Before issuing a final rule in this matter, the DEA Administrator
will take into consideration the scientific and medical evaluation and
scheduling recommendation of the Department of Health and Human
Services in accordance with 21 U.S.C. 811(b). The Administrator will
also consider relevant comments from other concerned parties.
Interested persons are invited to submit their comments,
objections, or requests for a hearing in writing, with regard to this
proposal. Requests for a hearing should state with particularity the
issues concerning which the person desires to be heard. All
correspondence regarding this matter should be submitted to the
Administrator, Drug Enforcement Administration, Washington, DC 20537.
In the event that comments, objections or requests for a hearing raise
one or more questions that the Administrator finds warrants a hearing,
the Administrator shall publish a notice in the Federal Register
summarizing the issues to be heard and setting the time for the
hearing.
What Is the Effect of This Proposed Rule?

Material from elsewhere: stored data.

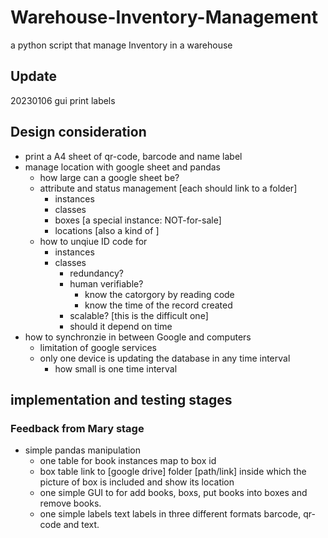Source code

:# Warehouse-Inventory-Management
a python script that manage Inventory in a warehouse

## Update
20230106 gui print labels

## Design consideration
- print a A4 sheet of qr-code, barcode and name label
- manage location with google sheet and pandas
  - how large can a google sheet be?
  - attribute and status management [each should link to a folder]
    - instances
    - classes
    - boxes [a special instance: NOT-for-sale]
    - locations [also a kind of ]
  - how to unqiue ID code for 
    - instances
    - classes
      - redundancy?
      - human verifiable?
        - know the catorgory by reading code
        - know the time of the record created
      - scalable? [this is the difficult one]
      - should it depend on time
- how to synchronzie in between Google and computers
  - limitation of google services
  - only one device is updating the database in any time interval
    - how small is one time interval

## implementation and testing stages
### Feedback from Mary stage
-   simple pandas manipulation
    -   one table for book instances map to box id
    -   box table link to [google drive] folder [path/link] inside which the picture of box is included and show its location
    -   one simple GUI to for add books, boxs, put books into boxes and remove books. 
    -   one simple labels text labels in three different formats barcode, qr-code and text.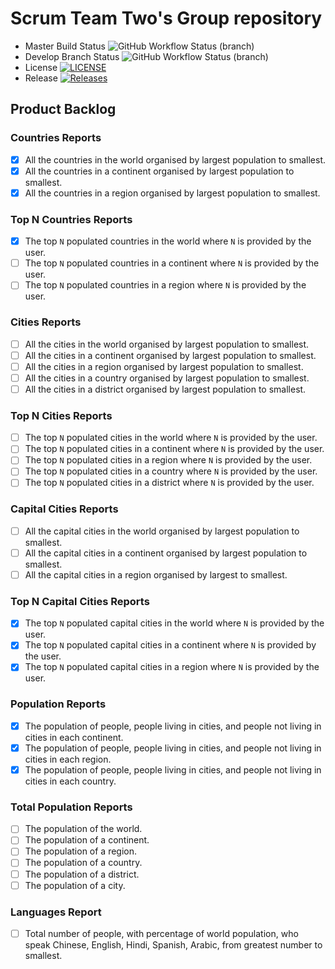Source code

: 

# Scrum Team Two's Group repository

* Master Build Status ![GitHub Workflow Status (branch)](https://img.shields.io/github/actions/workflow/status/vintagefuture/sem-scrum-team-2/main.yml?branch=master)
* Develop Branch Status ![GitHub Workflow Status (branch)](https://img.shields.io/github/actions/workflow/status/vintagefuture/sem-scrum-team-2/main.yml?branch=develop)
* License [![LICENSE](https://img.shields.io/github/license/vintagefuture/sem-scrum-team-2.svg?style=flat-square)](https://github.com/vintagefuture/sem-scrum-team-2/blob/master/LICENSE)
* Release [![Releases](https://img.shields.io/github/release/vintagefuture/sem-scrum-team-2/all.svg?style=flat-square)](https://github.com/vintagefuture/sem-scrum-team-2/releases)

## Product Backlog

### Countries Reports
- [x] All the countries in the world organised by largest population to smallest.
- [x] All the countries in a continent organised by largest population to smallest.
- [x] All the countries in a region organised by largest population to smallest.

### Top N Countries Reports
- [x] The top `N` populated countries in the world where `N` is provided by the user.
- [ ] The top `N` populated countries in a continent where `N` is provided by the user.
- [ ] The top `N` populated countries in a region where `N` is provided by the user.

### Cities Reports
- [ ] All the cities in the world organised by largest population to smallest.
- [ ] All the cities in a continent organised by largest population to smallest.
- [ ] All the cities in a region organised by largest population to smallest.
- [ ] All the cities in a country organised by largest population to smallest.
- [ ] All the cities in a district organised by largest population to smallest.

### Top N Cities Reports
- [ ] The top `N` populated cities in the world where `N` is provided by the user.
- [ ] The top `N` populated cities in a continent where `N` is provided by the user.
- [ ] The top `N` populated cities in a region where `N` is provided by the user.
- [ ] The top `N` populated cities in a country where `N` is provided by the user.
- [ ] The top `N` populated cities in a district where `N` is provided by the user.

### Capital Cities Reports
- [ ] All the capital cities in the world organised by largest population to smallest.
- [ ] All the capital cities in a continent organised by largest population to smallest.
- [ ] All the capital cities in a region organised by largest to smallest.

### Top N Capital Cities Reports
- [x] The top `N` populated capital cities in the world  where `N` is provided by the user.
- [x] The top `N` populated capital cities in a continent where `N` is provided by the user.
- [x] The top `N` populated capital cities in a region where `N` is provided by the user.

### Population Reports
- [x] The population of people, people living in cities, and people not living in cities in each continent.
- [x] The population of people, people living in cities, and people not living in cities in each region.
- [x] The population of people, people living in cities, and people not living in cities in each country.

### Total Population Reports
- [ ] The population of the world.
- [ ] The population of a continent.
- [ ] The population of a region.
- [ ] The population of a country.
- [ ] The population of a district.
- [ ] The population of a city.

### Languages Report
- [ ] Total number of people, with percentage of world population, who speak Chinese, English, Hindi, Spanish, Arabic, from greatest number to smallest.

This proposed rule, if finalized, would continue to subject those
who handle 2C-T-7, BZP, and TFMPP to the regulatory controls and
administrative, civil and criminal sanctions applicable to the
manufacture, distribution, dispensing, importing and exporting of a
Schedule I controlled substance.
Regulatory Certification
Regulatory Flexibility Act
The Administrator hereby certifies that this proposed rulemaking
has been drafted in accordance with the Regulatory Flexibility Act (5
U.S.C. 605(b)), has reviewed this regulation, and by approving it
certifies that this regulation will not have a significant economic
impact on a substantial number of small entities. This action
permanently places 2C-T-7, BZP, and TFMPP into Schedule I of the
Controlled Substances Act.
Executive Order 12988
This regulation meets the applicable standards set forth in
Sections 3(a) and 3(b)(2) of Executive Order 12988 Civil Justice
Reform.
Executive Order 13132 Federalism
This proposed rulemaking will not have substantial direct effects
on the States, on the relationship between the national government and
the States, or on the distribution of power and responsibilities among
the various levels of government. Therefore, in accordance with
Executive Order 13132, it is determined that this proposed rulemaking
will not have sufficient federalism implications to warrant the
preparation of a Federalism Assessment.
Unfunded Mandates Reform Act
This proposed rulemaking will not result in the expenditure by
State, local and tribal governments, in the aggregate, or by the
private sector, of $100,000,000 or more in any one year, and it will
not significantly or uniquely affect small governments. Therefore, no
actions were deemed necessary under provisions of the Unfunded Mandates
Reform Act of 1995.
Small Business Regulatory Enforcement Fairness Act of 1996
This proposed rulemaking is not a major rule as defined by Sec.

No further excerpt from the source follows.